» **ASSIGNMENT**:
Your response should be every line from the entries that includes the string "will".

Records from a collection:
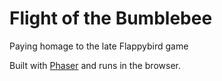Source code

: # Flight of the Bumblebee

Paying homage to the late Flappybird game

Built with [Phaser](http://phaser.io/) and runs in the browser.
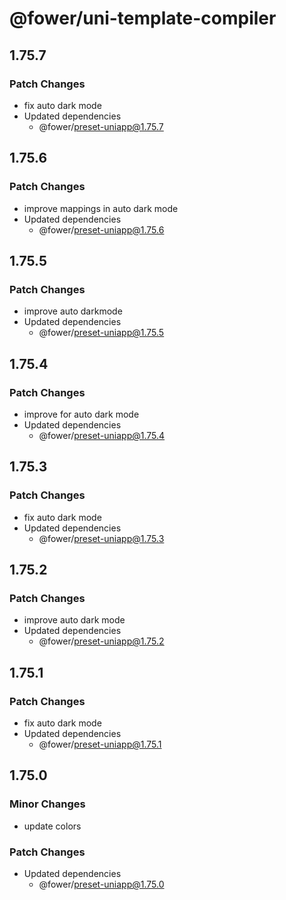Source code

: # @fower/uni-template-compiler

## 1.75.7

### Patch Changes

- fix auto dark mode
- Updated dependencies
  - @fower/preset-uniapp@1.75.7

## 1.75.6

### Patch Changes

- improve mappings in auto dark mode
- Updated dependencies
  - @fower/preset-uniapp@1.75.6

## 1.75.5

### Patch Changes

- improve auto darkmode
- Updated dependencies
  - @fower/preset-uniapp@1.75.5

## 1.75.4

### Patch Changes

- improve for auto dark mode
- Updated dependencies
  - @fower/preset-uniapp@1.75.4

## 1.75.3

### Patch Changes

- fix auto dark mode
- Updated dependencies
  - @fower/preset-uniapp@1.75.3

## 1.75.2

### Patch Changes

- improve auto dark mode
- Updated dependencies
  - @fower/preset-uniapp@1.75.2

## 1.75.1

### Patch Changes

- fix auto dark mode
- Updated dependencies
  - @fower/preset-uniapp@1.75.1

## 1.75.0

### Minor Changes

- update colors

### Patch Changes

- Updated dependencies
  - @fower/preset-uniapp@1.75.0
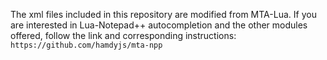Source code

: The xml files included in this repository are modified from MTA-Lua. If you are interested in Lua-Notepad++ autocompletion and the other modules offered, follow the link and corresponding instructions:
`https://github.com/hamdyjs/mta-npp`
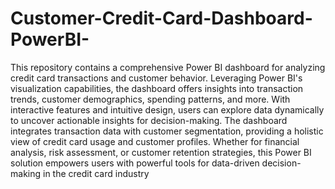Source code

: # Customer-Credit-Card-Dashboard-PowerBI-
This repository contains a comprehensive Power BI dashboard for analyzing credit card transactions and customer behavior. Leveraging Power BI's visualization capabilities, the dashboard offers insights into transaction trends, customer demographics, spending patterns, and more. With interactive features and intuitive design, users can explore data dynamically to uncover actionable insights for decision-making. The dashboard integrates transaction data with customer segmentation, providing a holistic view of credit card usage and customer profiles. Whether for financial analysis, risk assessment, or customer retention strategies, this Power BI solution empowers users with powerful tools for data-driven decision-making in the credit card industry
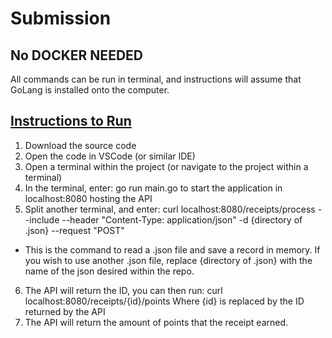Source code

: # Submission

## No DOCKER NEEDED
All commands can be run in terminal, and instructions will assume that GoLang is installed onto the computer.

## <ins>Instructions to Run</ins>
1. Download the source code
2. Open the code in VSCode (or similar IDE)
3. Open a terminal within the project (or navigate to the project within a terminal)
4. In the terminal, enter: 
go run main.go 
to start the application in localhost:8080 hosting the API
5. Split another terminal, and enter:
curl localhost:8080/receipts/process --include --header "Content-Type: application/json" -d {directory of .json} --request "POST"
- This is the command to read a .json file and save a record in memory. If you wish to use another .json file, replace {directory of .json} with the name of the json desired within the repo.
6. The API will return the ID, you can then run:
 curl localhost:8080/receipts/{id}/points 
 Where {id} is replaced by the ID returned by the API
7. The API will return the amount of points that the receipt earned.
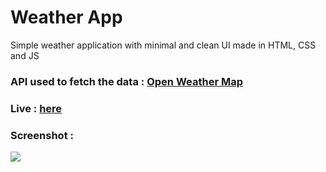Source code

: # Weather App
Simple weather application with minimal and clean UI made in HTML, CSS and JS

### API used to fetch the data : [Open Weather Map](https://openweathermap.org/)

### Live : [here](https://weather-app.netlify.app)

### Screenshot :
<kbd>
  <img src="https://d33wubrfki0l68.cloudfront.net/60cc5a46837d62a09dc99185/screenshot_2021-06-18-08-33-15-0000.png" />
</kbd>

» **PROBLEM SOLUTION**:
All commands can be run in terminal, and instructions will assume that GoLang is installed onto the computer.
6. The API will return the ID, you can then run:
7. The API will return the amount of points that the receipt earned.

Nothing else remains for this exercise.